▶ **Task objective**
Copy verbatim the block of lines in the entries below whose first line contains "### 2. Python" and whose last line contains "## Running Tests Locally". Leave out all other lines.

= = = = =

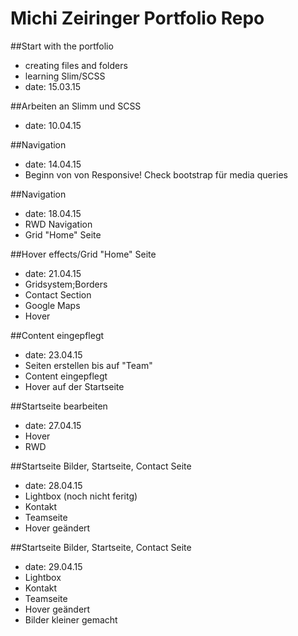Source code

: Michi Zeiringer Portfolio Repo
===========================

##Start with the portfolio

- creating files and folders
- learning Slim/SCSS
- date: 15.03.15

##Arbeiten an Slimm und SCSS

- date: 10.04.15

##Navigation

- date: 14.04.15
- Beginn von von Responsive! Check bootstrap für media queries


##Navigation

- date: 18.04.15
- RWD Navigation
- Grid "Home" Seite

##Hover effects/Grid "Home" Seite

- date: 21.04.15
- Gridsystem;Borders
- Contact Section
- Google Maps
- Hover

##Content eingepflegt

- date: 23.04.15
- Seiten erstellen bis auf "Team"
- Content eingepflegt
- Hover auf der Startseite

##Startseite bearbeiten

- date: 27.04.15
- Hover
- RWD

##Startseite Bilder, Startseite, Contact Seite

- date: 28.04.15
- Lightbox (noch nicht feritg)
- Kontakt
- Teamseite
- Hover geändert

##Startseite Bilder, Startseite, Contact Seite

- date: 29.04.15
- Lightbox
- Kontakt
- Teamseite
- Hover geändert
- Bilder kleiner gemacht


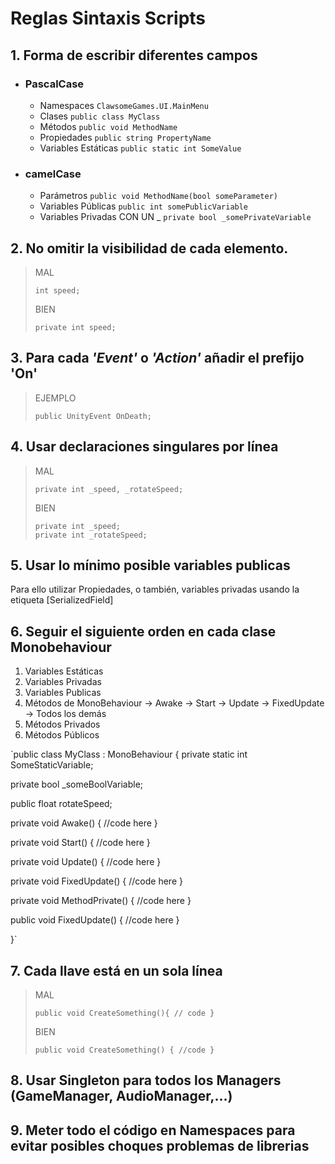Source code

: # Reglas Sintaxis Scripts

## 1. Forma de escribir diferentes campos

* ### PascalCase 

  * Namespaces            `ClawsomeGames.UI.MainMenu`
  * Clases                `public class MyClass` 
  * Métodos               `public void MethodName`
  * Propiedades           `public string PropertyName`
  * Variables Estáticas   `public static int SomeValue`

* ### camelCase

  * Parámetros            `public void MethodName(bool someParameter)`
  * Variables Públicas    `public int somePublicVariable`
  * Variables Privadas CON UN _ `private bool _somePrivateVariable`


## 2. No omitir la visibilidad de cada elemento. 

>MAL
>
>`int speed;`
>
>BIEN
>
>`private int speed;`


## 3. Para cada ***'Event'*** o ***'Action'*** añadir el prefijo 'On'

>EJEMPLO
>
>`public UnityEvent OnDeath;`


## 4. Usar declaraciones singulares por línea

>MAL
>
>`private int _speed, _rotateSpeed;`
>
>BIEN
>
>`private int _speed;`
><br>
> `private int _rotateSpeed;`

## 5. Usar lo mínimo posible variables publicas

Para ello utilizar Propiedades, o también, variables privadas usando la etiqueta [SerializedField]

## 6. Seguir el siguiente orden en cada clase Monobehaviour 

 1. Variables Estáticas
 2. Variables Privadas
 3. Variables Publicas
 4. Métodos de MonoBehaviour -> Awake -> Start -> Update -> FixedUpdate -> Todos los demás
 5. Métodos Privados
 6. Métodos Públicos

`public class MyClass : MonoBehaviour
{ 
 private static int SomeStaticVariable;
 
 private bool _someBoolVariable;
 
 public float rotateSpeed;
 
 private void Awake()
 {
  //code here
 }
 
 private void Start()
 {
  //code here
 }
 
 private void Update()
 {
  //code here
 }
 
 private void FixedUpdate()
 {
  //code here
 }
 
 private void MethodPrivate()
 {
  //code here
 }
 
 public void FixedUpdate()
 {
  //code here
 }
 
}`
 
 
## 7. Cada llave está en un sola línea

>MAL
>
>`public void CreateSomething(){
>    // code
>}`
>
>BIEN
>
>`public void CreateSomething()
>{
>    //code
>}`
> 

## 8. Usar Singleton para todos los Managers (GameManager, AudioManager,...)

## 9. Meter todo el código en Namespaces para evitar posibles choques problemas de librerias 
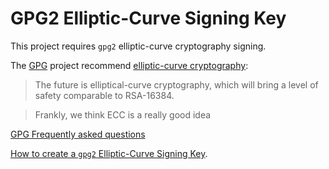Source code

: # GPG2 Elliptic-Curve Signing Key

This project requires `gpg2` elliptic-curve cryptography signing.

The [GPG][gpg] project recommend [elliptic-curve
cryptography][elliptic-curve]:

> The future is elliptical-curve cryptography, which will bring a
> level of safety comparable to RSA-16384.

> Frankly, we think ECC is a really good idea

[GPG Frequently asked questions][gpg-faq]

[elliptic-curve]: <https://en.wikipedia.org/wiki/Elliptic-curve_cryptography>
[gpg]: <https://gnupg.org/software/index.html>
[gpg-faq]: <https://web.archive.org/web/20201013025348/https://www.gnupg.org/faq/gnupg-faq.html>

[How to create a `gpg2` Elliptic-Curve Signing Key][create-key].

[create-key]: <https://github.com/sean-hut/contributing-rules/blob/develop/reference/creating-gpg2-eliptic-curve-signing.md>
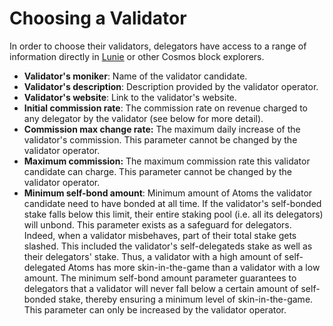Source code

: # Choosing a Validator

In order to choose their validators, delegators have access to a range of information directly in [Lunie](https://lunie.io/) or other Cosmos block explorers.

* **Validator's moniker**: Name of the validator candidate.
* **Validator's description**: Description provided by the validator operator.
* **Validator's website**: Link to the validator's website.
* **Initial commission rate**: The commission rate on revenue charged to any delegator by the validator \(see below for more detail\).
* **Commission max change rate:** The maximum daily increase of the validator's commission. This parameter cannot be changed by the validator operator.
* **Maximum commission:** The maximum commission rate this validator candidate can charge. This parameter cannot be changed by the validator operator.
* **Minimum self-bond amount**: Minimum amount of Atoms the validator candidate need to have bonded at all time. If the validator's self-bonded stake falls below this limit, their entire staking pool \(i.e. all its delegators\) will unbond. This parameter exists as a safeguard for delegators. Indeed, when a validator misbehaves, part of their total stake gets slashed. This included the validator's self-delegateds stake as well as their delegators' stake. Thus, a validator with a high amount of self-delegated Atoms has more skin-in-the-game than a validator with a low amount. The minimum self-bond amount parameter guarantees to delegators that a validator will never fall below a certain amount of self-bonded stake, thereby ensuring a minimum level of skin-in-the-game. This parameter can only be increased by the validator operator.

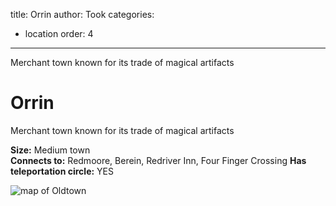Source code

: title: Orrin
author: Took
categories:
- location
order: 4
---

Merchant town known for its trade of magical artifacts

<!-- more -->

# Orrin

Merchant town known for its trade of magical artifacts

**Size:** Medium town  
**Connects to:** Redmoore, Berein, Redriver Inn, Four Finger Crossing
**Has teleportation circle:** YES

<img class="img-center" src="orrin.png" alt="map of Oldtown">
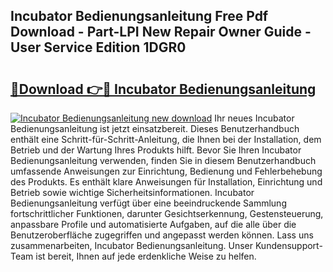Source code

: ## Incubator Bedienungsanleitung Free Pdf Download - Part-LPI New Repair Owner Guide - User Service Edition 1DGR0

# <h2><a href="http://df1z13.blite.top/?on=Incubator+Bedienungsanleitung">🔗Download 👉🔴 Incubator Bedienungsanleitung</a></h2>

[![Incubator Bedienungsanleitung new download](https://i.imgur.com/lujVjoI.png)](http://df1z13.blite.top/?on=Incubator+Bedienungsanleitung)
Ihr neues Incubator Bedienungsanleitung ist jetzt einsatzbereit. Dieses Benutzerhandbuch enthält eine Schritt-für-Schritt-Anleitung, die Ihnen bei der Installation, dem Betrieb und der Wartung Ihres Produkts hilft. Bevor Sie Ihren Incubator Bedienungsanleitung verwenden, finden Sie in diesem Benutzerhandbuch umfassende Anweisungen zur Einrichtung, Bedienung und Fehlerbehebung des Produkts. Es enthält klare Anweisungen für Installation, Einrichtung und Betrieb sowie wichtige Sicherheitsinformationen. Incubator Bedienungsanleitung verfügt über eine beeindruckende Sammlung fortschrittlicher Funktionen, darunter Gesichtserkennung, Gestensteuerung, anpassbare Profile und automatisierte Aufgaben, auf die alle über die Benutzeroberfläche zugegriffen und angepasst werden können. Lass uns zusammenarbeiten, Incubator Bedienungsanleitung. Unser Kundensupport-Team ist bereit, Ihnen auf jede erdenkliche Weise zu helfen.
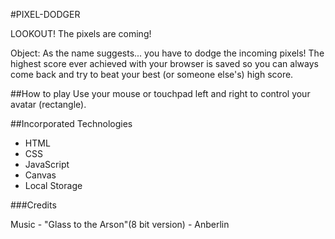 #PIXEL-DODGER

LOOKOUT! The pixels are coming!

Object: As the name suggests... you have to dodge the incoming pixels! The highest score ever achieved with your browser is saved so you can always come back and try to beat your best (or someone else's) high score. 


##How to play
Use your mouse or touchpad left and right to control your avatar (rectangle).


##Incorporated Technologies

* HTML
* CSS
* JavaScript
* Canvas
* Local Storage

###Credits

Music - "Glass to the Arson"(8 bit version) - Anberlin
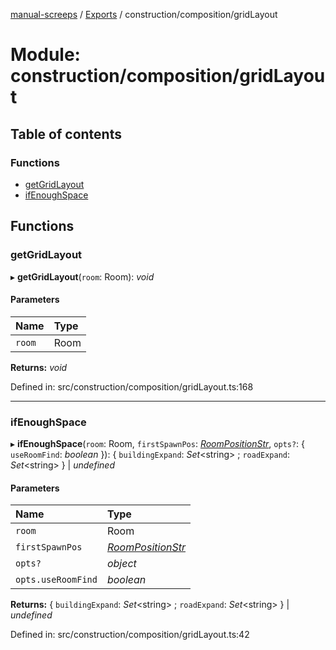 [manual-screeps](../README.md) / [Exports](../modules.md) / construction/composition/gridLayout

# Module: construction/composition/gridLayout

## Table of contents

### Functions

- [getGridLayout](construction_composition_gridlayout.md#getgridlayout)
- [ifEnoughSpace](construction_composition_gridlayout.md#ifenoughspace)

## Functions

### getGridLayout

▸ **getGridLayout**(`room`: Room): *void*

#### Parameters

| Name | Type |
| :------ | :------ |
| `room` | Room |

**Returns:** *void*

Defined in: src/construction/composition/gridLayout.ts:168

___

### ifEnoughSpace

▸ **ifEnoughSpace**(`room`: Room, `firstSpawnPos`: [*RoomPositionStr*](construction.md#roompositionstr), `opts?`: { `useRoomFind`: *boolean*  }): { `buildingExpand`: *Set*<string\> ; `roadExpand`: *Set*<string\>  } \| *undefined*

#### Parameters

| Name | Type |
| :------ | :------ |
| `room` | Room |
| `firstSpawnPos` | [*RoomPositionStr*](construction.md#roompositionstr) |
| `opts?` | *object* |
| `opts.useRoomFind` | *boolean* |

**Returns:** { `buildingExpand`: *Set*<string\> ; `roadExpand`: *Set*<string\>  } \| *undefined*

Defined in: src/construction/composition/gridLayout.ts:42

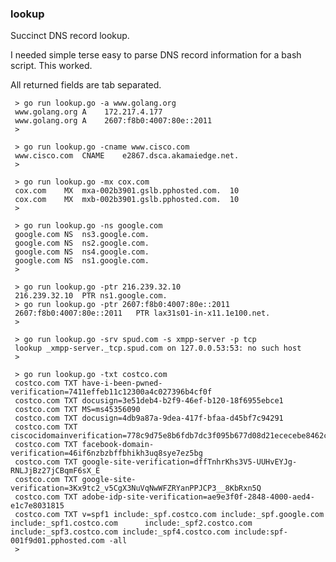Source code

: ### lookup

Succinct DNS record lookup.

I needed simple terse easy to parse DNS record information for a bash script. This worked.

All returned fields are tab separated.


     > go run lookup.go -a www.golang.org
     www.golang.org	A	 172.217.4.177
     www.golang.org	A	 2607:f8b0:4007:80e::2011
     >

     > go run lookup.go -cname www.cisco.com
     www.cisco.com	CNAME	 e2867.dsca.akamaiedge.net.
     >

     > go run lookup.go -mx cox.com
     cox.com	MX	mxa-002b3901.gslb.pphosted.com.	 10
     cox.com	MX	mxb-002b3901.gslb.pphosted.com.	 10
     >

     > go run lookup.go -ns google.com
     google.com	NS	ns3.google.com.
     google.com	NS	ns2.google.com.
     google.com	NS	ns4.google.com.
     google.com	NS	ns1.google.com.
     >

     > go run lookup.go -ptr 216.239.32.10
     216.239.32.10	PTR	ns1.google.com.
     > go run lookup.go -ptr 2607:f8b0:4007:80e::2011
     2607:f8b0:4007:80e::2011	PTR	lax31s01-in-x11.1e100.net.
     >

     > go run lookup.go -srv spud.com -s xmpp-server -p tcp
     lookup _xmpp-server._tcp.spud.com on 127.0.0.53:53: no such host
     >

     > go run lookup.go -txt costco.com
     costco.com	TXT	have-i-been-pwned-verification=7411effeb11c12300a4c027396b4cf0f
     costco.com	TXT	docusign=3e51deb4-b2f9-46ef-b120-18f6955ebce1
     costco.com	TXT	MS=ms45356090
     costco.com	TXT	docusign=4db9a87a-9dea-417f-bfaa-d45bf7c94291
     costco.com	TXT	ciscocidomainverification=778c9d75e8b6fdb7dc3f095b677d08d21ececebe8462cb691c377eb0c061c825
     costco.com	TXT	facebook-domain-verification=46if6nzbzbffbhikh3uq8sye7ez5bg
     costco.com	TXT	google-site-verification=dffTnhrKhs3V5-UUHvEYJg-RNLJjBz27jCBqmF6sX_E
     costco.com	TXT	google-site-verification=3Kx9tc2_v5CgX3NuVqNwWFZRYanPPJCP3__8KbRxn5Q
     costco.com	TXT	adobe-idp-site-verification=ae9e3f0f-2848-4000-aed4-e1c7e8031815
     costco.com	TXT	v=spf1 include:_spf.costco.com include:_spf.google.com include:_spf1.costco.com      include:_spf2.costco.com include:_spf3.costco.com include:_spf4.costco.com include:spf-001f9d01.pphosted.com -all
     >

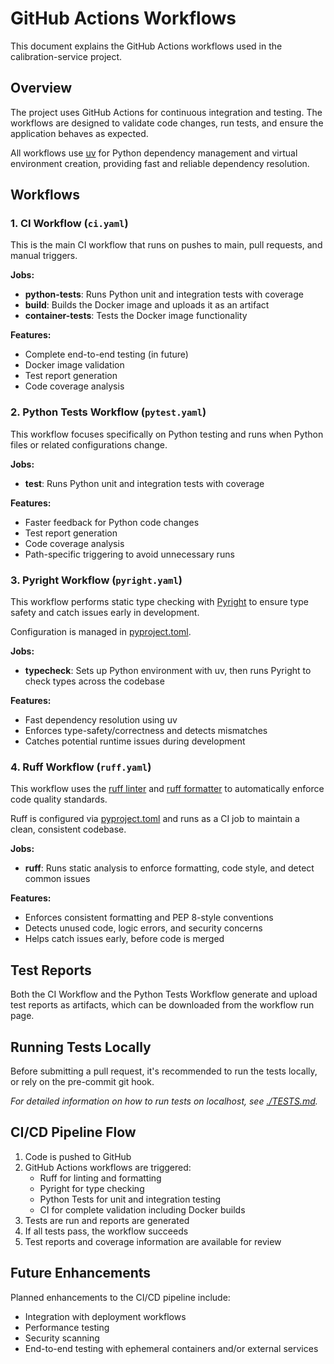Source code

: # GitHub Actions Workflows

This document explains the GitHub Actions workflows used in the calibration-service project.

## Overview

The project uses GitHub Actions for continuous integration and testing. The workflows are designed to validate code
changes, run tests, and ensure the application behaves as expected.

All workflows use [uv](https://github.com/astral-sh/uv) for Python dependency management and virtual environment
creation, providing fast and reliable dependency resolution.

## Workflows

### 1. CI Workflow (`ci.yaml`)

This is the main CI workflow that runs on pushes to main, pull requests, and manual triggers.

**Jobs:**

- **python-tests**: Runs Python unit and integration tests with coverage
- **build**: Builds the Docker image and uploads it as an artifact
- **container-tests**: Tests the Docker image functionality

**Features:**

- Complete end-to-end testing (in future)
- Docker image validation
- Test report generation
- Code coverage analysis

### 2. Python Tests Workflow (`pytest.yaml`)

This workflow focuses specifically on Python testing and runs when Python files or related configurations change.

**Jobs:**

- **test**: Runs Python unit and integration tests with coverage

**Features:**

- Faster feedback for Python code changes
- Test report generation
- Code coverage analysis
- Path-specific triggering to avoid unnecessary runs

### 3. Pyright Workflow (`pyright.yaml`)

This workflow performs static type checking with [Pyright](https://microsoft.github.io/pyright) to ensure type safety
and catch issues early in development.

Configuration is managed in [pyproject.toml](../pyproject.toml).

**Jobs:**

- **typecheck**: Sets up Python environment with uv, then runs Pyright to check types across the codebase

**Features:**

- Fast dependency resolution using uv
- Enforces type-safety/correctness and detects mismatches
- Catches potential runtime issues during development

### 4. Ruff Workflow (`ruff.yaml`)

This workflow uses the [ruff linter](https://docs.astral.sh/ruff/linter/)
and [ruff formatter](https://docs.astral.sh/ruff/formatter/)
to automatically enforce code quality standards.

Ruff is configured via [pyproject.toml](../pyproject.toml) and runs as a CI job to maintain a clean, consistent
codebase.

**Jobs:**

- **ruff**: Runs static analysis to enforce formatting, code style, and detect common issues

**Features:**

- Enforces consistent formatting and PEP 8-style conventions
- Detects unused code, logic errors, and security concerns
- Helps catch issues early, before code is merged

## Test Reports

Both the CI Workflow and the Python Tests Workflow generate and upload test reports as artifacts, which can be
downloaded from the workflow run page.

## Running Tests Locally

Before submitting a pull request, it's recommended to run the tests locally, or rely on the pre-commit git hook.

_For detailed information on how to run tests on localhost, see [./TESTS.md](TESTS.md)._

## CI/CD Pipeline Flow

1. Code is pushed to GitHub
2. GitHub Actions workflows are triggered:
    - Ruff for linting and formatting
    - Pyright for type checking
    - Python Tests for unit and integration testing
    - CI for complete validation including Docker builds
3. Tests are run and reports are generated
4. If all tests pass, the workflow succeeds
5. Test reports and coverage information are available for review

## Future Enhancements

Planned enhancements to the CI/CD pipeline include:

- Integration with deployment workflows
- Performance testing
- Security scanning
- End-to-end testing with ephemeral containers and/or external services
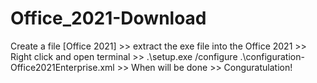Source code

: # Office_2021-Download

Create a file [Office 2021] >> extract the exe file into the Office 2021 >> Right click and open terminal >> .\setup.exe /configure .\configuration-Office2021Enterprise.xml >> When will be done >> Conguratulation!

= = = = =

▶ **Reply to the task**
### 2. Python Tests Workflow (`pytest.yaml`)

This workflow focuses specifically on Python testing and runs when Python files or related configurations change.

**Jobs:**

- **test**: Runs Python unit and integration tests with coverage

**Features:**

- Faster feedback for Python code changes
- Test report generation
- Code coverage analysis
- Path-specific triggering to avoid unnecessary runs

### 3. Pyright Workflow (`pyright.yaml`)

This workflow performs static type checking with [Pyright](https://microsoft.github.io/pyright) to ensure type safety
and catch issues early in development.

Configuration is managed in [pyproject.toml](../pyproject.toml).

**Jobs:**

- **typecheck**: Sets up Python environment with uv, then runs Pyright to check types across the codebase

**Features:**

- Fast dependency resolution using uv
- Enforces type-safety/correctness and detects mismatches
- Catches potential runtime issues during development

### 4. Ruff Workflow (`ruff.yaml`)

This workflow uses the [ruff linter](https://docs.astral.sh/ruff/linter/)
and [ruff formatter](https://docs.astral.sh/ruff/formatter/)
to automatically enforce code quality standards.

Ruff is configured via [pyproject.toml](../pyproject.toml) and runs as a CI job to maintain a clean, consistent
codebase.

**Jobs:**

- **ruff**: Runs static analysis to enforce formatting, code style, and detect common issues

**Features:**

- Enforces consistent formatting and PEP 8-style conventions
- Detects unused code, logic errors, and security concerns
- Helps catch issues early, before code is merged

## Test Reports

Both the CI Workflow and the Python Tests Workflow generate and upload test reports as artifacts, which can be
downloaded from the workflow run page.

## Running Tests Locally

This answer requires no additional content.